(Records from a dataset)
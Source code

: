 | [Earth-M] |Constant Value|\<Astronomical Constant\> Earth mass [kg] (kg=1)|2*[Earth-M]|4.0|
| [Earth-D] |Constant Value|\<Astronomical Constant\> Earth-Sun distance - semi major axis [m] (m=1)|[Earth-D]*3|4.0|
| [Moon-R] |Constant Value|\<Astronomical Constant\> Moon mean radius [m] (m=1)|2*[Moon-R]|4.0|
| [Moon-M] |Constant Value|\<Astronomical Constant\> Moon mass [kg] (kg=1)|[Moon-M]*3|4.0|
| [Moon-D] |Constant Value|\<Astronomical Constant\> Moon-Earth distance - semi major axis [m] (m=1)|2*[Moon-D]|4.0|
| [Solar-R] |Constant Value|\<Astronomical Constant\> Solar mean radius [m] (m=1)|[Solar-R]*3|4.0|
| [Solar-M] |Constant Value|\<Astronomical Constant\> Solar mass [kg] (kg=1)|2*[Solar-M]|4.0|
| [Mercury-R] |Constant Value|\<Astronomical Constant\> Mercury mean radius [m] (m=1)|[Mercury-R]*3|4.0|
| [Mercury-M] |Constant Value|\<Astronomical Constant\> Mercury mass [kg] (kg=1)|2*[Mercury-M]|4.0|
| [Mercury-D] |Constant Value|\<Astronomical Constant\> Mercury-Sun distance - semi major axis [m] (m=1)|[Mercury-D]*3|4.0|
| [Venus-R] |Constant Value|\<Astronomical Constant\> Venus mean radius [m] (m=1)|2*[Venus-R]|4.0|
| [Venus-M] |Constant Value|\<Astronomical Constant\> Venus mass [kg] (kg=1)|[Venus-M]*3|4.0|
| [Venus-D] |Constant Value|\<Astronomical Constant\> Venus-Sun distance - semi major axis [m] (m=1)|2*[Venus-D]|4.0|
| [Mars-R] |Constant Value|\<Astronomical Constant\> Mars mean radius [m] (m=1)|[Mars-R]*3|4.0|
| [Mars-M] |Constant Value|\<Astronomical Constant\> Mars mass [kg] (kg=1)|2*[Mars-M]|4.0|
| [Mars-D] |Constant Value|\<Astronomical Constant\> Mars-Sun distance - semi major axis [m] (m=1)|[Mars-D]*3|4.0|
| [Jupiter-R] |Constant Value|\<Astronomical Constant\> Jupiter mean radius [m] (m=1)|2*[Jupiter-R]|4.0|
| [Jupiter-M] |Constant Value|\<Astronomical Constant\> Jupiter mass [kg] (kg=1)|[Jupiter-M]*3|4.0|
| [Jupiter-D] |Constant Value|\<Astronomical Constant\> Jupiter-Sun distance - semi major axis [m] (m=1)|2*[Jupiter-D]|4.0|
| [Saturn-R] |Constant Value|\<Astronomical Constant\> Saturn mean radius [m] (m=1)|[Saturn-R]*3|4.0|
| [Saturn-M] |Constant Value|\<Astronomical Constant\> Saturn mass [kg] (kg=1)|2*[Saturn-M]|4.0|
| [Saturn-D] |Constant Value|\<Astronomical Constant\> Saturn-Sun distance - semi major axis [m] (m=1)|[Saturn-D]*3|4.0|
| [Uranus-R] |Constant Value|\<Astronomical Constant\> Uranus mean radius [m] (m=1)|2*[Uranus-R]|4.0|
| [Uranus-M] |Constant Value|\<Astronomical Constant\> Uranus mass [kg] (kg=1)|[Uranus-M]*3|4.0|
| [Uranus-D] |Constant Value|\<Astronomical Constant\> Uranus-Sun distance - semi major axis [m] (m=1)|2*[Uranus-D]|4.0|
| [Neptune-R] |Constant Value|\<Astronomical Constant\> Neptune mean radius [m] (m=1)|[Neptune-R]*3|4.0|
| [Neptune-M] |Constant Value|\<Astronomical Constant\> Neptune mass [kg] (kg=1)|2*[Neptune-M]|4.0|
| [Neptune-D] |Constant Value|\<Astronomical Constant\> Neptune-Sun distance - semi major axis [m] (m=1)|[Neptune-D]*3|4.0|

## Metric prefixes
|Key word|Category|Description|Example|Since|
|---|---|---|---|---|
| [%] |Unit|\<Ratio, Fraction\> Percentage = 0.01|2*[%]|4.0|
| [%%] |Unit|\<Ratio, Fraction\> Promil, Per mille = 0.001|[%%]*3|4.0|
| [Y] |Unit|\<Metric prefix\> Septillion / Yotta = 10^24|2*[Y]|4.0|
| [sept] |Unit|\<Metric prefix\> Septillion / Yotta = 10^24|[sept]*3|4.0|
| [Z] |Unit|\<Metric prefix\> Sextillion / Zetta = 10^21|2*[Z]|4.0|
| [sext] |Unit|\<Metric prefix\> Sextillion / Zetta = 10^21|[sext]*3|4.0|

▶ **TASK GOAL**
Repeat the whole of the data verbatim, as it reads above.

▶ **THE ANSWER**
Source code

: | [Earth-M] |Constant Value|\<Astronomical Constant\> Earth mass [kg] (kg=1)|2*[Earth-M]|4.0|
| [Earth-D] |Constant Value|\<Astronomical Constant\> Earth-Sun distance - semi major axis [m] (m=1)|[Earth-D]*3|4.0|
| [Moon-R] |Constant Value|\<Astronomical Constant\> Moon mean radius [m] (m=1)|2*[Moon-R]|4.0|
| [Moon-M] |Constant Value|\<Astronomical Constant\> Moon mass [kg] (kg=1)|[Moon-M]*3|4.0|
| [Moon-D] |Constant Value|\<Astronomical Constant\> Moon-Earth distance - semi major axis [m] (m=1)|2*[Moon-D]|4.0|
| [Solar-R] |Constant Value|\<Astronomical Constant\> Solar mean radius [m] (m=1)|[Solar-R]*3|4.0|
| [Solar-M] |Constant Value|\<Astronomical Constant\> Solar mass [kg] (kg=1)|2*[Solar-M]|4.0|
| [Mercury-R] |Constant Value|\<Astronomical Constant\> Mercury mean radius [m] (m=1)|[Mercury-R]*3|4.0|
| [Mercury-M] |Constant Value|\<Astronomical Constant\> Mercury mass [kg] (kg=1)|2*[Mercury-M]|4.0|
| [Mercury-D] |Constant Value|\<Astronomical Constant\> Mercury-Sun distance - semi major axis [m] (m=1)|[Mercury-D]*3|4.0|
| [Venus-R] |Constant Value|\<Astronomical Constant\> Venus mean radius [m] (m=1)|2*[Venus-R]|4.0|
| [Venus-M] |Constant Value|\<Astronomical Constant\> Venus mass [kg] (kg=1)|[Venus-M]*3|4.0|
| [Venus-D] |Constant Value|\<Astronomical Constant\> Venus-Sun distance - semi major axis [m] (m=1)|2*[Venus-D]|4.0|
| [Mars-R] |Constant Value|\<Astronomical Constant\> Mars mean radius [m] (m=1)|[Mars-R]*3|4.0|
| [Mars-M] |Constant Value|\<Astronomical Constant\> Mars mass [kg] (kg=1)|2*[Mars-M]|4.0|
| [Mars-D] |Constant Value|\<Astronomical Constant\> Mars-Sun distance - semi major axis [m] (m=1)|[Mars-D]*3|4.0|
| [Jupiter-R] |Constant Value|\<Astronomical Constant\> Jupiter mean radius [m] (m=1)|2*[Jupiter-R]|4.0|
| [Jupiter-M] |Constant Value|\<Astronomical Constant\> Jupiter mass [kg] (kg=1)|[Jupiter-M]*3|4.0|
| [Jupiter-D] |Constant Value|\<Astronomical Constant\> Jupiter-Sun distance - semi major axis [m] (m=1)|2*[Jupiter-D]|4.0|
| [Saturn-R] |Constant Value|\<Astronomical Constant\> Saturn mean radius [m] (m=1)|[Saturn-R]*3|4.0|
| [Saturn-M] |Constant Value|\<Astronomical Constant\> Saturn mass [kg] (kg=1)|2*[Saturn-M]|4.0|
| [Saturn-D] |Constant Value|\<Astronomical Constant\> Saturn-Sun distance - semi major axis [m] (m=1)|[Saturn-D]*3|4.0|
| [Uranus-R] |Constant Value|\<Astronomical Constant\> Uranus mean radius [m] (m=1)|2*[Uranus-R]|4.0|
| [Uranus-M] |Constant Value|\<Astronomical Constant\> Uranus mass [kg] (kg=1)|[Uranus-M]*3|4.0|
| [Uranus-D] |Constant Value|\<Astronomical Constant\> Uranus-Sun distance - semi major axis [m] (m=1)|2*[Uranus-D]|4.0|
| [Neptune-R] |Constant Value|\<Astronomical Constant\> Neptune mean radius [m] (m=1)|[Neptune-R]*3|4.0|
| [Neptune-M] |Constant Value|\<Astronomical Constant\> Neptune mass [kg] (kg=1)|2*[Neptune-M]|4.0|
| [Neptune-D] |Constant Value|\<Astronomical Constant\> Neptune-Sun distance - semi major axis [m] (m=1)|[Neptune-D]*3|4.0|

## Metric prefixes
|Key word|Category|Description|Example|Since|
|---|---|---|---|---|
| [%] |Unit|\<Ratio, Fraction\> Percentage = 0.01|2*[%]|4.0|
| [%%] |Unit|\<Ratio, Fraction\> Promil, Per mille = 0.001|[%%]*3|4.0|
| [Y] |Unit|\<Metric prefix\> Septillion / Yotta = 10^24|2*[Y]|4.0|
| [sept] |Unit|\<Metric prefix\> Septillion / Yotta = 10^24|[sept]*3|4.0|
| [Z] |Unit|\<Metric prefix\> Sextillion / Zetta = 10^21|2*[Z]|4.0|
| [sext] |Unit|\<Metric prefix\> Sextillion / Zetta = 10^21|[sext]*3|4.0|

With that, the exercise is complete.